The Rhode Island General Assembly had a busy week, with several important bills passing through both the House and Senate. Here are some highlights of what happened:
The Senate passed a bill sponsored by Sen. Alana DiMario to establish a new state program called Renewable Ready that would help offset the costs to prepare certain sites for renewable energy development. The bill would include rooftops of large buildings, properties adjacent to major roads and so-called brownfield sites.
The House passed a bill sponsored by Rep. Teresa Tanzi that would forbid any employer from requiring an employee to execute a nondisclosure agreement or non-disparagement agreement regarding alleged violations of civil rights or criminal conduct as a condition of employment.
The House also approved legislation sponsored by Rep. Terri Cortvriend to establish a more practical and recognizable boundary for the area of the shore to which the public is entitled access. The legislation sets the line at six feet landward from the recognizable high tide line.
The Senate approved legislation sponsored by Sen.

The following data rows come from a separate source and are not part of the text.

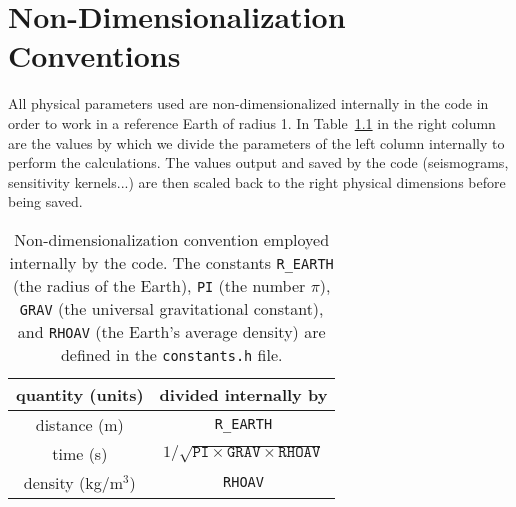\chapter{Non-Dimensionalization Conventions}\label{cha:Non-Dimensionalization-Conventions}

All physical parameters used are non-dimensionalized internally in the code
in order to work in a reference Earth of radius 1. In Table~{\small \ref{table:conventions} in the right column are the values by which
we divide the parameters of the left column internally to perform the calculations.
The values output and saved by the code (seismograms, sensitivity kernels...) are then
scaled back to the right physical dimensions before being saved.
}%
\begin{table}[ht]
\noindent 
\begin{centering}
{\small }\begin{tabular}{|c|c|}
\hline
quantity (units)  & divided internally by \\
\hline
distance (m)  & \texttt{R\_EARTH} \\
time (s)  & $1/\sqrt{\texttt{PI}\times\texttt{GRAV}\times\texttt{RHOAV}}$ \\
density (kg/m$^{3}$)  & \texttt{RHOAV} \\
\hline
\end{tabular}
\par
\end{centering}{\small \par}

\caption{Non-dimensionalization convention employed internally by the code. The constants \texttt{R\_EARTH}
(the radius of the Earth), \texttt{PI} (the number $\pi$), \texttt{GRAV}
(the universal gravitational constant), and \texttt{RHOAV} (the Earth's
average density) are defined in the \texttt{constants.h} file. }

{\small \label{table:conventions} }
\end{table}
{\small \par}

Melissa A. Murray to limit insured patients’ copays for supplies and equipment used to treat diabetes to $25 for a 30-day supply.
The House passed legislation introduced by Rep. Karen Alzate that would reduce the fee for an original driver privilege card from $50 to $25 in order to bring the fee in line with the cost charged for renewing a driver’s license.
Sen. Sandra Cano, Rep. David Morales, Rep. Leonela Felix, and advocates from the Coalition for a Multilingual RI held a press conference advocating for two bills that would increase investments in multilingual education for all Rhode Island students.
Rep. Tina L. Spears and Sen. Louis P. DiPalma introduced legislation that will help individuals keep some access to crucial human services programs and benefits, even if their incomes rise above eligibility standards.
Sen. Thomas J. Paolino and Rep. Brian C. Newberry introduced legislation that would reform campaign finance reporting. It would raise the minimum aggregate reporting amount to $200 per year and exempt the candidate from the minimum aggregate reporting requirement. It would also raise the contribution limit for individuals and political action committees to $2,000 per year.
Rep. Joseph M. McNamara introduced legislation that would require carriers offering dental benefit plans to annually submit information that includes the current and projected medical loss ratio for claims for their plans.
Senate President Dominick J. Ruggerio joined other state officials to highlight progress made toward replacement of all lead pipes in Rhode Island’s water supply. President Ruggerio and Rep. William W. O’Brien have introduced the Lead Poisoning Prevention Act to augment federal resources. The bill would create a lead water supply replacement program for both public and private service lines, with a requirement that all affected lines are replaced within 10 years.
All of these bills now move to the opposite chamber for further consideration.